How to tell apart: Streak differs — Native Sulfur leaves white, Greenockite leaves brick-red to orange-yellow; luster reads resinous on Native Sulfur and adamantine to resinous on Greenockite.

How to tell apart: Sphalerite is the harder of the two (Mohs 3.5-4 vs. 1.5-2.5); streak differs — Native Sulfur leaves white, Sphalerite leaves white to yellow-brown; luster reads resinous on Native Sulfur and resinous to submetallic on Sphalerite.

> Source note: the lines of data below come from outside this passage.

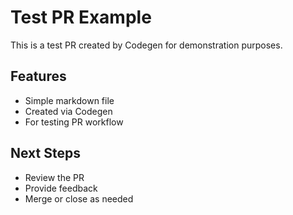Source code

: # Test PR Example

This is a test PR created by Codegen for demonstration purposes.

## Features
- Simple markdown file
- Created via Codegen
- For testing PR workflow

## Next Steps
- Review the PR
- Provide feedback
- Merge or close as needed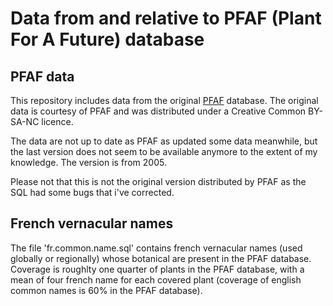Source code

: # Data from and relative to PFAF (Plant For A Future) database


## PFAF data
This repository includes data from the original [PFAF](http://pfaf.org) database. The original data is courtesy of PFAF and was distributed under a Creative Common BY-SA-NC licence. 

The data are not up to date as PFAF as updated some data meanwhile, but the last version does not seem to be available anymore to the extent of my knowledge. The version is from 2005.

Please not that this is not the original version distributed by PFAF as the SQL had some bugs that i've corrected.

## French vernacular names

The file 'fr.common.name.sql' contains french vernacular names (used globally or regionally) whose botanical are present in the PFAF database. Coverage is roughlty one quarter of plants in the PFAF database, with a mean of four french name for each covered plant (coverage of english common names is 60% in the PFAF database).
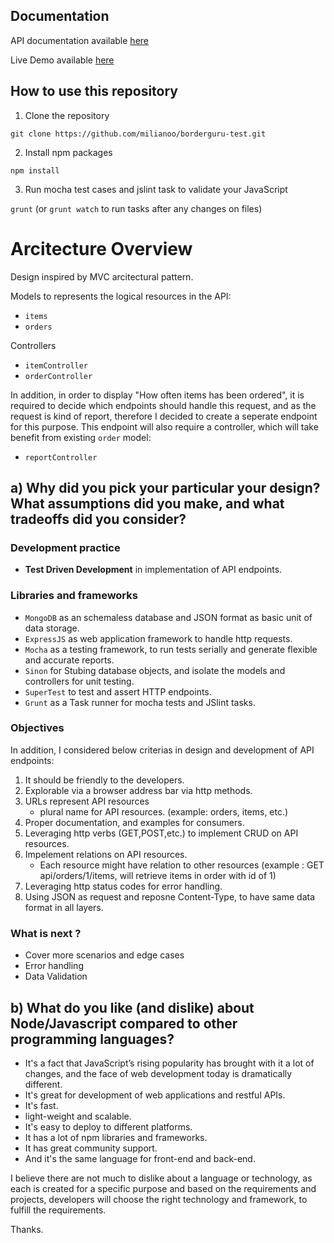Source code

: ## Documentation 

API documentation available [here](http://borderguru-test.herokuapp.com)

Live Demo available [here](http://borderguru-test.herokuapp.com/api/orders)

## How to use this repository

1. Clone the repository

`git clone https://github.com/milianoo/borderguru-test.git`

2. Install npm packages 

`npm install`

3. Run mocha test cases and jslint task to validate your JavaScript

`grunt` (or `grunt watch` to run tasks after any changes on files)



# Arcitecture Overview

Design inspired by MVC arcitectural pattern. 

Models to represents the logical resources in the API: 

- `items`
- `orders`

Controllers

- `itemController`
- `orderController`
    
In addition, in order to display "How often items has been ordered", it is required to decide which endpoints should handle this request, and as the request is kind of report, therefore I decided to create a seperate endpoint for this purpose. This endpoint will also require a controller, which will take benefit from existing `order` model:
- `reportController`

## a) Why did you pick your particular your design? What assumptions did you make, and what tradeoffs did you consider?

### Development practice 

- **Test Driven Development** in implementation of API endpoints.

### Libraries and frameworks

- `MongoDB` as an schemaless database and JSON format as basic unit of data storage.
- `ExpressJS` as web application framework to handle http requests. 
- `Mocha` as a testing framework, to run tests serially and generate flexible and accurate reports. 
- `Sinon` for Stubing database objects, and isolate the models and controllers for unit testing. 
- `SuperTest` to test and assert HTTP endpoints. 
- `Grunt` as a Task runner for mocha tests and JSlint tasks. 

### Objectives 

In addition, I considered below criterias in design and development of API endpoints: 

1. It should be friendly to the developers. 
2. Explorable via a browser address bar via http methods.
3. URLs represent API resources
   - plural name for API resources. (example: orders, items, etc.)
4. Proper documentation, and examples for consumers. 
5. Leveraging http verbs (GET,POST,etc.) to implement CRUD on API resources.
6. Impelement relations on API resources. 
   - Each resource might have relation to other resources (example : GET api/orders/1/items, will retrieve items in order with id of 1)
7. Leveraging http status codes for error handling.
8. Using JSON as request and reposne Content-Type, to have same data format in all layers. 

### What is next ? 

- Cover more scenarios and edge cases
- Error handling
- Data Validation

## b) What do you like (and dislike) about Node/Javascript compared to other programming languages?

- It's a fact that JavaScript’s rising popularity has brought with it a lot of changes, and the face of web development today is dramatically different. 
- It's great for development of web applications and restful APIs. 
- It's fast. 
- light-weight and scalable. 
- It's easy to deploy to different platforms. 
- It has a lot of npm libraries and frameworks. 
- It has great community support.
- And it's the same language for front-end and back-end.

I believe there are not much to dislike about a language or technology, as each is created for a specific purpose and based on the requirements and projects, developers will choose the right technology and framework, to fulfill the requirements. 

Thanks. 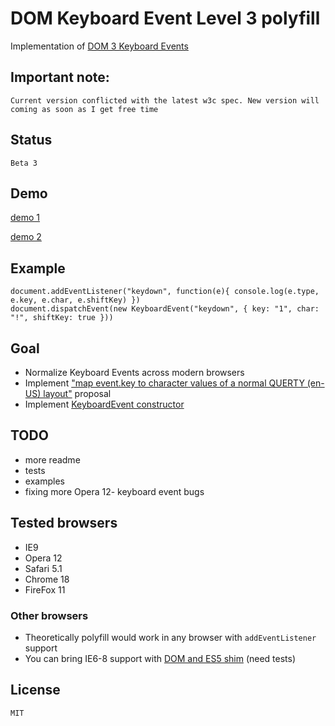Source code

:# DOM Keyboard Event Level 3 polyfill
Implementation of [DOM 3 Keyboard Events](http://www.w3.org/TR/DOM-Level-3-Events/#events-keyboardevents)

## Important note:

	Current version conflicted with the latest w3c spec. New version will coming as soon as I get free time

## Status

	Beta 3

## Demo

[demo 1](http://h123.ru/-/tests/KeyboardEvent/)

[demo 2](http://jsfiddle.net/termi/yjc5F/)

## Example

	document.addEventListener("keydown", function(e){ console.log(e.type, e.key, e.char, e.shiftKey) })
	document.dispatchEvent(new KeyboardEvent("keydown", { key: "1", char: "!", shiftKey: true }))

## Goal

* Normalize Keyboard Events across modern browsers
* Implement ["map event.key to character values of a normal QUERTY (en-US) layout"](https://www.w3.org/Bugs/Public/show_bug.cgi?id=19827) proposal
* Implement [KeyboardEvent constructor](http://www.w3.org/TR/DOM-Level-3-Events/#idl-interface-KeyboardEvent-initializers)

## TODO

* more readme
* tests
* examples
* fixing more Opera 12- keyboard event bugs

## Tested browsers
* IE9
* Opera 12
* Safari 5.1
* Chrome 18
* FireFox 11

### Other browsers
* Theoretically polyfill would work in any browser with `addEventListener` support
* You can bring IE6-8 support with [DOM and ES5 shim](http://github.com/termi/ES5-DOM-SHIM) (need tests)

## License
	
	MIT
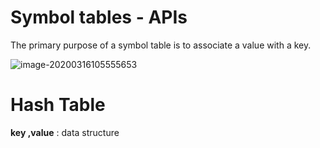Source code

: # Symbol tables - APIs

The primary purpose of a symbol table is to associate a value with a key.

![image-20200316105555653](C:\Users\liu\AppData\Roaming\Typora\typora-user-images\image-20200316105555653.png)

# Hash Table

**key ,value**  : data structure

Often found alongside native sulfur
Minerals reported to co-occur with native sulfur. Spotting these in float or country rock is a strong cue you are in the right ground.
All properties
- Chemical formula
- S
- Mohs hardness
- 1.5-2.5
- Density
- 2.0-2.1 g/cm³
- Streak
- White
- Luster
- Resinous
- Transparency
- Translucent
- Crystal system
- Orthorhombic
- Crystal habit
- Bipyramidal Crystals, Earthy, Massive, Encrusting
- Cleavage
- Poor
- Rarity
- Common
- Uses
- Collector, Industrial
- Host rock
- Volcanic Fumaroles, Sedimentary Evaporite Deposits
- Typical price
- $5-50 for small specimens, up to $200 for aesthetic crystals
Where rockhounds find native sulfur
Classic worldwide localities
- Sicily, Italy
- Poland
- Japan
- USA
- Mexico
Field-hunting tip
Look in volcanic fumaroles, sedimentary evaporite deposits country — that is the host setting where native sulfur typically forms. If you start seeing gypsum, aragonite, celestine in float, you are in the right ground. Field specimens usually show a bipyramidal crystals, earthy, massive, encrusting habit, so train your eye for that shape before scanning the outcrop.